::: Supplied records :::
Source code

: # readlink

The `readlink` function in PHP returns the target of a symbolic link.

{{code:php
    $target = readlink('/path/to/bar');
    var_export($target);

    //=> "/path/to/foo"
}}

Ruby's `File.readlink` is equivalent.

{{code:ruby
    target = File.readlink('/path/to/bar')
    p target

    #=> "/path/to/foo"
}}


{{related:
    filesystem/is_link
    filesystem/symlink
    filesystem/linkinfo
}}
:::
::: Supplied records :::
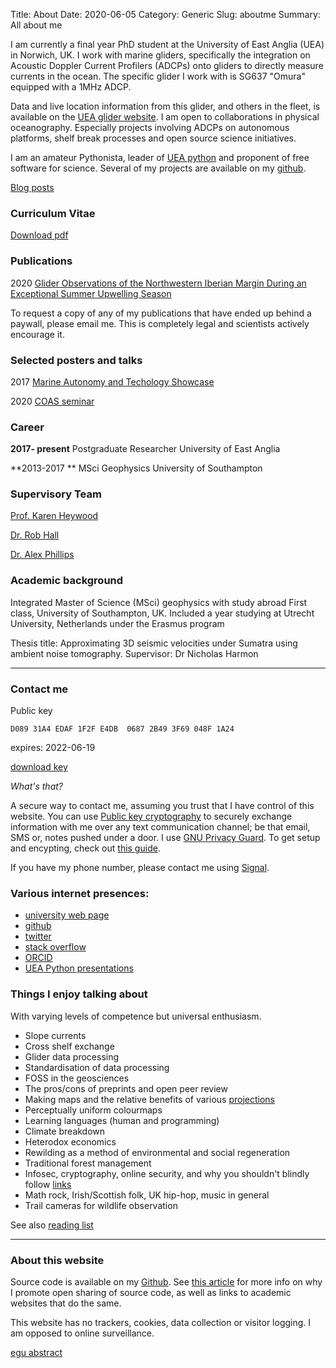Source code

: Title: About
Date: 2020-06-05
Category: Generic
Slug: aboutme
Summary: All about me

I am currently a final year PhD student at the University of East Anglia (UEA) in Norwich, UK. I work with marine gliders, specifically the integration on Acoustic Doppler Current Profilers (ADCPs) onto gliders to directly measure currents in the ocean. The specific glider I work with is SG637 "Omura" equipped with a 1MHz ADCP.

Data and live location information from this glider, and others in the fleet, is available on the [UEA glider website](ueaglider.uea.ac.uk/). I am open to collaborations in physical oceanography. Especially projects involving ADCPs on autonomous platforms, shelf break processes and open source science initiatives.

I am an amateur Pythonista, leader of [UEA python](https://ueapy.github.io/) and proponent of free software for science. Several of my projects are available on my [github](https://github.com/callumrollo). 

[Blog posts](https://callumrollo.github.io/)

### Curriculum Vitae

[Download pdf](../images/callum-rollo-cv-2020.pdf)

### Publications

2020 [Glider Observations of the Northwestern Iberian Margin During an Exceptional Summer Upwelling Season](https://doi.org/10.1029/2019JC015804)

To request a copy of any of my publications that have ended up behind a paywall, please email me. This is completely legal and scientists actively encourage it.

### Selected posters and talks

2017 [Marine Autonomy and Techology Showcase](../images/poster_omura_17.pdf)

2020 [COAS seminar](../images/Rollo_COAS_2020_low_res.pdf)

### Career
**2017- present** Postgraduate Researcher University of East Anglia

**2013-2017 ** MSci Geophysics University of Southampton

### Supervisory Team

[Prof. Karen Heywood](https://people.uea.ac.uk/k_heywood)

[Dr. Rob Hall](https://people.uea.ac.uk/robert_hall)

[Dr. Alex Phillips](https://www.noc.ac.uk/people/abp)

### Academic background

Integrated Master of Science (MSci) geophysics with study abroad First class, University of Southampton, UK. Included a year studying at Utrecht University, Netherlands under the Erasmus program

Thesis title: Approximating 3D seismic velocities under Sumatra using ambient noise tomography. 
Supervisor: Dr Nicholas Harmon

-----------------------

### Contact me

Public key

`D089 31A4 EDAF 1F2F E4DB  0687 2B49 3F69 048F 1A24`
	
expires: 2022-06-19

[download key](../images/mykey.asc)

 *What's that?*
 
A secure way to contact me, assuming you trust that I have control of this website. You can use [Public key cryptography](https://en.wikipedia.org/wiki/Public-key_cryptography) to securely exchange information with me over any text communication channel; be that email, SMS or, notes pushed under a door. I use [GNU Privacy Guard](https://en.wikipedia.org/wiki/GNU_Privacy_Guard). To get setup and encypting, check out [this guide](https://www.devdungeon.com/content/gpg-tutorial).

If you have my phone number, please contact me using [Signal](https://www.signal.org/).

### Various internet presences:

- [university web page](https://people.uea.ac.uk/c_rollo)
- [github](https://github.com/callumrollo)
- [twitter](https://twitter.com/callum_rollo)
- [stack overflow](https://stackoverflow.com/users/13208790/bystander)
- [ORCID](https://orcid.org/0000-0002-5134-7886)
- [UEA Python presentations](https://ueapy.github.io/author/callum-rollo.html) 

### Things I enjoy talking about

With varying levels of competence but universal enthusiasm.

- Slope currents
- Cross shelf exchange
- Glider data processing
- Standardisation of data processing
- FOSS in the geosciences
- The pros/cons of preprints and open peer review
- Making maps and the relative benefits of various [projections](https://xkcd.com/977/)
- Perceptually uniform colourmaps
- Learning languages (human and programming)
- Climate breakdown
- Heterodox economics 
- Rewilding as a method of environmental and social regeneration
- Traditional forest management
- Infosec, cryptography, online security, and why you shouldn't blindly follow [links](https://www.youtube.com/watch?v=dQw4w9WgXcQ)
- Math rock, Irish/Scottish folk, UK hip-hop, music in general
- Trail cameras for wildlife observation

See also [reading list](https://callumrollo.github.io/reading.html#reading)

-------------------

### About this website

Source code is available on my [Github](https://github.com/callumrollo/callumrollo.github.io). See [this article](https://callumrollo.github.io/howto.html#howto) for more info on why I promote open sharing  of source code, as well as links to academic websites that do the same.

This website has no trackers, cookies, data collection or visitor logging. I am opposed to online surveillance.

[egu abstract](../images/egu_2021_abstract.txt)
:::
#### What is being asked:
Among the lines of the listing above, which ones hold "that"? Copy them.

#### Answer below:
To request a copy of any of my publications that have ended up behind a paywall, please email me. This is completely legal and scientists actively encourage it.
 *What's that?*
A secure way to contact me, assuming you trust that I have control of this website. You can use [Public key cryptography](https://en.wikipedia.org/wiki/Public-key_cryptography) to securely exchange information with me over any text communication channel; be that email, SMS or, notes pushed under a door. I use [GNU Privacy Guard](https://en.wikipedia.org/wiki/GNU_Privacy_Guard). To get setup and encypting, check out [this guide](https://www.devdungeon.com/content/gpg-tutorial).
Source code is available on my [Github](https://github.com/callumrollo/callumrollo.github.io). See [this article](https://callumrollo.github.io/howto.html#howto) for more info on why I promote open sharing  of source code, as well as links to academic websites that do the same.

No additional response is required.